What you will do -> Return each line of the listing in which the word "Pfandverwertung" appears.

Data supplied ->

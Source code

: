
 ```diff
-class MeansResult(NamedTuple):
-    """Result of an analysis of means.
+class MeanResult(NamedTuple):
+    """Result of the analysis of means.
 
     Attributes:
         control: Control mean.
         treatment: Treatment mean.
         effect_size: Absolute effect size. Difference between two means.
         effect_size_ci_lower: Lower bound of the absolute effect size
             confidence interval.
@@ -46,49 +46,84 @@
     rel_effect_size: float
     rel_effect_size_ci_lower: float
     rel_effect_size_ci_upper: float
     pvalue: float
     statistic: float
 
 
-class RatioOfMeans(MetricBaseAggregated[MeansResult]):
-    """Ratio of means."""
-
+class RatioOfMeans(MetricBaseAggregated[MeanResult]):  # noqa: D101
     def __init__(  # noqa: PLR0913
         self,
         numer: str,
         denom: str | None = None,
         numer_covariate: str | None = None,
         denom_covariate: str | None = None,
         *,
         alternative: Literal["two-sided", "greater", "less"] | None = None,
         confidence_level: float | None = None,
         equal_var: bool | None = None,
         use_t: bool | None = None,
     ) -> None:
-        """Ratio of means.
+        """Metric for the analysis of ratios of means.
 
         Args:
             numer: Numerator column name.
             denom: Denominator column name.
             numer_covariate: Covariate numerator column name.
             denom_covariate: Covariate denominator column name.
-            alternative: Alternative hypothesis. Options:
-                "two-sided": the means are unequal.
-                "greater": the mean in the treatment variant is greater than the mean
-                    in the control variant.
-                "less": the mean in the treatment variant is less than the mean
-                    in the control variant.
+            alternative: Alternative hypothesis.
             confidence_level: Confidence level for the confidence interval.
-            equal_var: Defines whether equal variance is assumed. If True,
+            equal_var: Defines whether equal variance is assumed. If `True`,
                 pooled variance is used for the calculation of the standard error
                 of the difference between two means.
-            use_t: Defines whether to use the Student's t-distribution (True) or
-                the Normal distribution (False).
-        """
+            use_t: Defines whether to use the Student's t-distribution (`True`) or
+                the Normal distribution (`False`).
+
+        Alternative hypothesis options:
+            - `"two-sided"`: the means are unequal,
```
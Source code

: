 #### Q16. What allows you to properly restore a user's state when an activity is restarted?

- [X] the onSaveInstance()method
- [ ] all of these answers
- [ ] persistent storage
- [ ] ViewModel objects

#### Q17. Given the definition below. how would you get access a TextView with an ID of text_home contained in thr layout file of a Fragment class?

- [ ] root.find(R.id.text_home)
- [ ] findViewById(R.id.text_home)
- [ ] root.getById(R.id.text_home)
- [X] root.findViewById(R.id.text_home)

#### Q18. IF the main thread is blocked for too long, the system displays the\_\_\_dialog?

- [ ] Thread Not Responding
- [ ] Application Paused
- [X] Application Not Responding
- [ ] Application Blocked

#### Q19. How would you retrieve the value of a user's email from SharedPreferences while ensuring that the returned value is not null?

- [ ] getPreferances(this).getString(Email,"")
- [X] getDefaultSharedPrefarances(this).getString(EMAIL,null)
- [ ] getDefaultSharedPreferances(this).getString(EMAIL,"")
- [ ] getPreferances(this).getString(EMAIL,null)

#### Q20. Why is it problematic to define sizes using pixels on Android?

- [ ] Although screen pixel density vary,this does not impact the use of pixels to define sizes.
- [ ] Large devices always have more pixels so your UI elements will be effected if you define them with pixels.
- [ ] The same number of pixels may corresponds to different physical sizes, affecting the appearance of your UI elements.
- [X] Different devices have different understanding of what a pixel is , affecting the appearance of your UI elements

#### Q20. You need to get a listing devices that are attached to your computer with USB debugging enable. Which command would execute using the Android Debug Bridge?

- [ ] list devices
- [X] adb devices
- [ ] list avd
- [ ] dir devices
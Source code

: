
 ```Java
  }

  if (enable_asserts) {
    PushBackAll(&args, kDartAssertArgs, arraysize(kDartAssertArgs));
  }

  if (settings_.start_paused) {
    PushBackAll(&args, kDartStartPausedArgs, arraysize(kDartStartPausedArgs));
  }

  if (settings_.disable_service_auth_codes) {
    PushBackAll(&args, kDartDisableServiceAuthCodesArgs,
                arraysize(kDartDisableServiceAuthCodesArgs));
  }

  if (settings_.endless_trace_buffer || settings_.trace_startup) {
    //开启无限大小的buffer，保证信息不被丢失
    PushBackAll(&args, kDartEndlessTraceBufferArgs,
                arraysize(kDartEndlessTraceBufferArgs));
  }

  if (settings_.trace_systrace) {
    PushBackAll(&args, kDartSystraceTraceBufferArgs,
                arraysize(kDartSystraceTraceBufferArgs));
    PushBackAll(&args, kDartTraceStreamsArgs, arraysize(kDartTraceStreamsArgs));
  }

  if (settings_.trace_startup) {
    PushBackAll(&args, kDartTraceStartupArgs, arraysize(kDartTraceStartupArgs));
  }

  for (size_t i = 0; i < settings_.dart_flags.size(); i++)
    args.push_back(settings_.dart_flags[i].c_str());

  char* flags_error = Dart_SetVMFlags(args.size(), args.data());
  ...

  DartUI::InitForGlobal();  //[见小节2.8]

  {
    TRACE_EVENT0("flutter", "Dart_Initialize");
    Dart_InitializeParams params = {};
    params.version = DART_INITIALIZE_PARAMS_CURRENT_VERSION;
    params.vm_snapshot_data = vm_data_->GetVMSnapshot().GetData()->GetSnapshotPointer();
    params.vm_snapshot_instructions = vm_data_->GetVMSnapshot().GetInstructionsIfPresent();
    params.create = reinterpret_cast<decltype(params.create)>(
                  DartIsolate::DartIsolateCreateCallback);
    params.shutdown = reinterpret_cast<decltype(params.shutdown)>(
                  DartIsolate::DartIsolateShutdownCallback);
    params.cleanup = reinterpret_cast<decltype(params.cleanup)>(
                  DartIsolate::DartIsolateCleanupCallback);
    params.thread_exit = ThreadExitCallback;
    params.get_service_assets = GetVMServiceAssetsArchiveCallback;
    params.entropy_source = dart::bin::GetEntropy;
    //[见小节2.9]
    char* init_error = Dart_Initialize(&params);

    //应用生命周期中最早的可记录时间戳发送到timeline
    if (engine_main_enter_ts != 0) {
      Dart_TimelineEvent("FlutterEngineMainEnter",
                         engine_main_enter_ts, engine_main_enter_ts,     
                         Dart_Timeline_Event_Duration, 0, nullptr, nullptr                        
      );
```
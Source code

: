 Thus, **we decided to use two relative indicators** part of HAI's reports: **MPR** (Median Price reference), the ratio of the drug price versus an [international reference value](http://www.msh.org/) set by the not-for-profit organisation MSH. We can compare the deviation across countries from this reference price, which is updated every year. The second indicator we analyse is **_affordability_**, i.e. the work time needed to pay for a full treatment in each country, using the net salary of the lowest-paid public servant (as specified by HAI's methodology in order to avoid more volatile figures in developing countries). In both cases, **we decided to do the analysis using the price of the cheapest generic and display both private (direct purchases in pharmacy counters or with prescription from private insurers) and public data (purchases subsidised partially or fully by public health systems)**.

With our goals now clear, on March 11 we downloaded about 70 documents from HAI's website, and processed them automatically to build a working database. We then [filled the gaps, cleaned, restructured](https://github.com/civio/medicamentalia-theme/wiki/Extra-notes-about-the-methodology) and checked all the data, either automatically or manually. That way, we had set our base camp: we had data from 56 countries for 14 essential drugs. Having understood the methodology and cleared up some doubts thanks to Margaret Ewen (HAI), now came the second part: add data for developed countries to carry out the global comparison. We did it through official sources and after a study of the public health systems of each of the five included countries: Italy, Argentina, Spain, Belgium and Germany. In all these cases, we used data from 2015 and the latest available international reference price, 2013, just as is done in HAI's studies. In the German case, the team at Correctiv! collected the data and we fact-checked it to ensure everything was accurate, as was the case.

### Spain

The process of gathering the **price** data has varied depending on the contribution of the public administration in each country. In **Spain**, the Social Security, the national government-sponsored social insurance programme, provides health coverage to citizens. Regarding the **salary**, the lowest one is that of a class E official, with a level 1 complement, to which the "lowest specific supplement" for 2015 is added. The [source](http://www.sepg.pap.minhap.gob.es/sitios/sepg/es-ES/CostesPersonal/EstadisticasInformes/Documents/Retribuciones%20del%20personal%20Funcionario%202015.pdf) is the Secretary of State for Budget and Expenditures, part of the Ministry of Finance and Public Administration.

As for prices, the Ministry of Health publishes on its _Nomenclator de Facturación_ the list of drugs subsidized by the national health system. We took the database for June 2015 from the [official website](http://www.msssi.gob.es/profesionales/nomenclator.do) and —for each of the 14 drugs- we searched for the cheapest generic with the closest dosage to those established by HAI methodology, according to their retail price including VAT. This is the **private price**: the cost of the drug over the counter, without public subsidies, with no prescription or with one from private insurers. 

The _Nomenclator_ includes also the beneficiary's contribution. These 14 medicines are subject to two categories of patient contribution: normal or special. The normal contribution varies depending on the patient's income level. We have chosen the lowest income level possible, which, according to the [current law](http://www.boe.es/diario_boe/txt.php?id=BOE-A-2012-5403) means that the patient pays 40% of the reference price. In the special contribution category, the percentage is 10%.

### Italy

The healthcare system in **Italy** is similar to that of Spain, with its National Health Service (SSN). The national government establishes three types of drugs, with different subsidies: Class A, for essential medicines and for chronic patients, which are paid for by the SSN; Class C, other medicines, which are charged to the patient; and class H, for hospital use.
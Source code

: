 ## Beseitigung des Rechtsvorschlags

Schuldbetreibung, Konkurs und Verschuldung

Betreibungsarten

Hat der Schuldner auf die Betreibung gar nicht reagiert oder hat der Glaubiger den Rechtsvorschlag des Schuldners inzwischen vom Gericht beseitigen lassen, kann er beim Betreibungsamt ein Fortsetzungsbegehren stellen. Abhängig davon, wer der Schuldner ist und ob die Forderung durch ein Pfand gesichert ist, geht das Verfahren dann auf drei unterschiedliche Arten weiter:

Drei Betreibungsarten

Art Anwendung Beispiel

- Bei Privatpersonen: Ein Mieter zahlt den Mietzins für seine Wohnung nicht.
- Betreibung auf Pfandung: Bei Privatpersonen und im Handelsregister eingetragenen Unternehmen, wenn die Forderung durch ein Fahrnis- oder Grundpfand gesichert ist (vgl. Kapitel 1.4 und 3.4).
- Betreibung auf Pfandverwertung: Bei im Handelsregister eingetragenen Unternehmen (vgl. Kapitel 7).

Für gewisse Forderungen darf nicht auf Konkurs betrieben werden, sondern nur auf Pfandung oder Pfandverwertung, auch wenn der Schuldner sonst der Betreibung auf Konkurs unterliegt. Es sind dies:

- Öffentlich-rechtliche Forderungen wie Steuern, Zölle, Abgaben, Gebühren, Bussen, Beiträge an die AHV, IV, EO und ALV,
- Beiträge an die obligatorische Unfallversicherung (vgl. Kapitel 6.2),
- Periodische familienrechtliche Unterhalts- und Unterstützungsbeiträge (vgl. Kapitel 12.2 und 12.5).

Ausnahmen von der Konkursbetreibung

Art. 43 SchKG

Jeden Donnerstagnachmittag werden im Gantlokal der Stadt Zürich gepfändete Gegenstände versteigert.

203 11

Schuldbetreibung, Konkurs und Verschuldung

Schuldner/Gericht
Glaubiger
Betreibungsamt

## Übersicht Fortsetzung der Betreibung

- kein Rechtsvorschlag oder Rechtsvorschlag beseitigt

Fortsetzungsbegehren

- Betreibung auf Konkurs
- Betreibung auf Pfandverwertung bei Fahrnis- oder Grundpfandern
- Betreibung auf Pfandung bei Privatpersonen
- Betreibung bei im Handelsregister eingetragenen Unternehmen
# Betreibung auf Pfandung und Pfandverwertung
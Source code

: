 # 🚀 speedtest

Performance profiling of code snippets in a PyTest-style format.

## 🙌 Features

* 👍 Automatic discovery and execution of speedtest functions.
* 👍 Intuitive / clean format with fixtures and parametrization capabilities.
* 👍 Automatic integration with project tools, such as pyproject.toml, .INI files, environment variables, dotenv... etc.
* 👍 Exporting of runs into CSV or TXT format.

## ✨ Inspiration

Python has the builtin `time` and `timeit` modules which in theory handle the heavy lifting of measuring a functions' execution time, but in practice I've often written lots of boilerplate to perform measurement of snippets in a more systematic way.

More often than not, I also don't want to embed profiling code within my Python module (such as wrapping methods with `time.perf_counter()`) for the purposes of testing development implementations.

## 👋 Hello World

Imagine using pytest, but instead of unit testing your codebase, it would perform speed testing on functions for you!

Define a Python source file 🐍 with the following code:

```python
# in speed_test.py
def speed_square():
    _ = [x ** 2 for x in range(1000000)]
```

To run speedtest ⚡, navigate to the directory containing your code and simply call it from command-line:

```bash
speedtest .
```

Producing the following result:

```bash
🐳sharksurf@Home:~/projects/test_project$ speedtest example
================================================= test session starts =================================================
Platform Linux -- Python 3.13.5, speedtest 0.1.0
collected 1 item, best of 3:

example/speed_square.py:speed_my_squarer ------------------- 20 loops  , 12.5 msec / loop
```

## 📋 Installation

Expected answer ->
- Betreibung auf Pfandverwertung: Bei im Handelsregister eingetragenen Unternehmen (vgl. Kapitel 7).
Für gewisse Forderungen darf nicht auf Konkurs betrieben werden, sondern nur auf Pfandung oder Pfandverwertung, auch wenn der Schuldner sonst der Betreibung auf Konkurs unterliegt. Es sind dies:
- Betreibung auf Pfandverwertung bei Fahrnis- oder Grundpfandern
# Betreibung auf Pfandung und Pfandverwertung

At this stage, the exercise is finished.